### Records
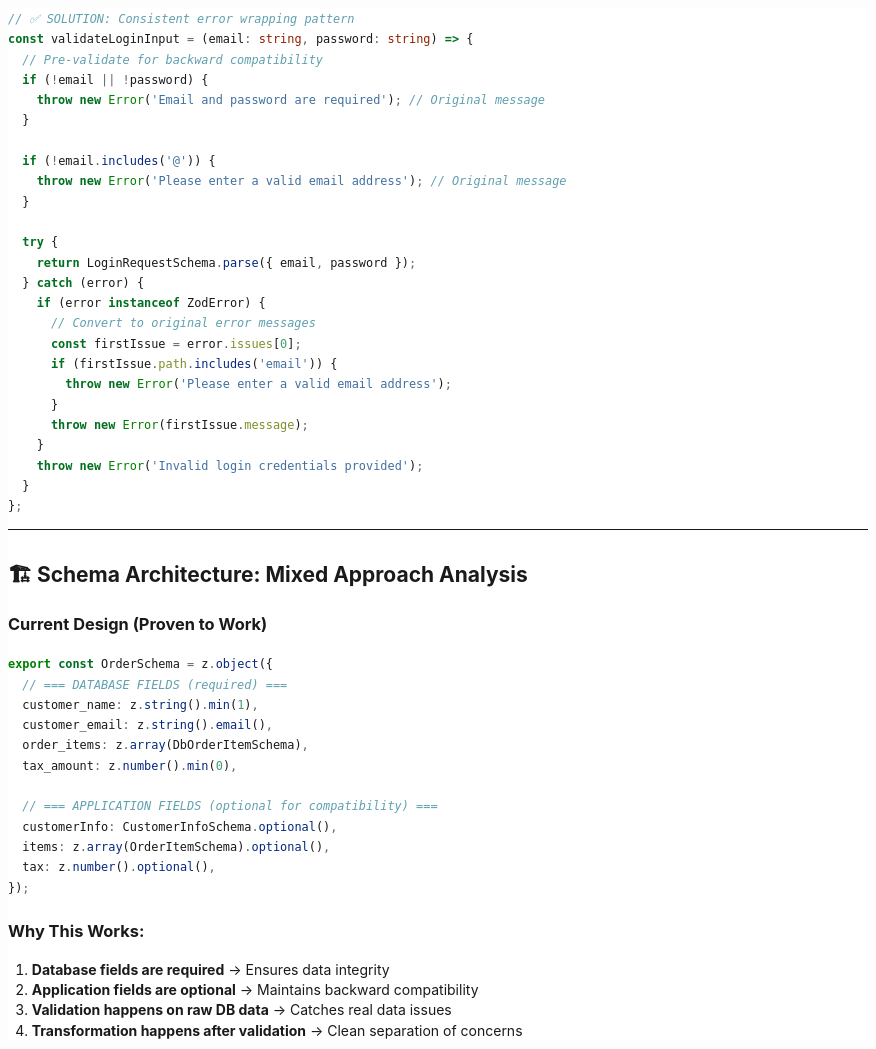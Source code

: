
 ```typescript
// ✅ SOLUTION: Consistent error wrapping pattern
const validateLoginInput = (email: string, password: string) => {
  // Pre-validate for backward compatibility
  if (!email || !password) {
    throw new Error('Email and password are required'); // Original message
  }
  
  if (!email.includes('@')) {
    throw new Error('Please enter a valid email address'); // Original message  
  }
  
  try {
    return LoginRequestSchema.parse({ email, password });
  } catch (error) {
    if (error instanceof ZodError) {
      // Convert to original error messages
      const firstIssue = error.issues[0];
      if (firstIssue.path.includes('email')) {
        throw new Error('Please enter a valid email address');
      }
      throw new Error(firstIssue.message);
    }
    throw new Error('Invalid login credentials provided');
  }
};
```

---

## 🏗 **Schema Architecture: Mixed Approach Analysis**

### **Current Design (Proven to Work)**
```typescript
export const OrderSchema = z.object({
  // === DATABASE FIELDS (required) ===
  customer_name: z.string().min(1),
  customer_email: z.string().email(),
  order_items: z.array(DbOrderItemSchema),
  tax_amount: z.number().min(0),
  
  // === APPLICATION FIELDS (optional for compatibility) ===
  customerInfo: CustomerInfoSchema.optional(),
  items: z.array(OrderItemSchema).optional(), 
  tax: z.number().optional(),
});
```

### **Why This Works:**
1. **Database fields are required** → Ensures data integrity
2. **Application fields are optional** → Maintains backward compatibility  
3. **Validation happens on raw DB data** → Catches real data issues
4. **Transformation happens after validation** → Clean separation of concerns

### Aim of the exercise
Sift the data above for lines with "firstIssue", then copy each one.

### Solution for this exercise
      const firstIssue = error.issues[0];
      if (firstIssue.path.includes('email')) {
      throw new Error(firstIssue.message);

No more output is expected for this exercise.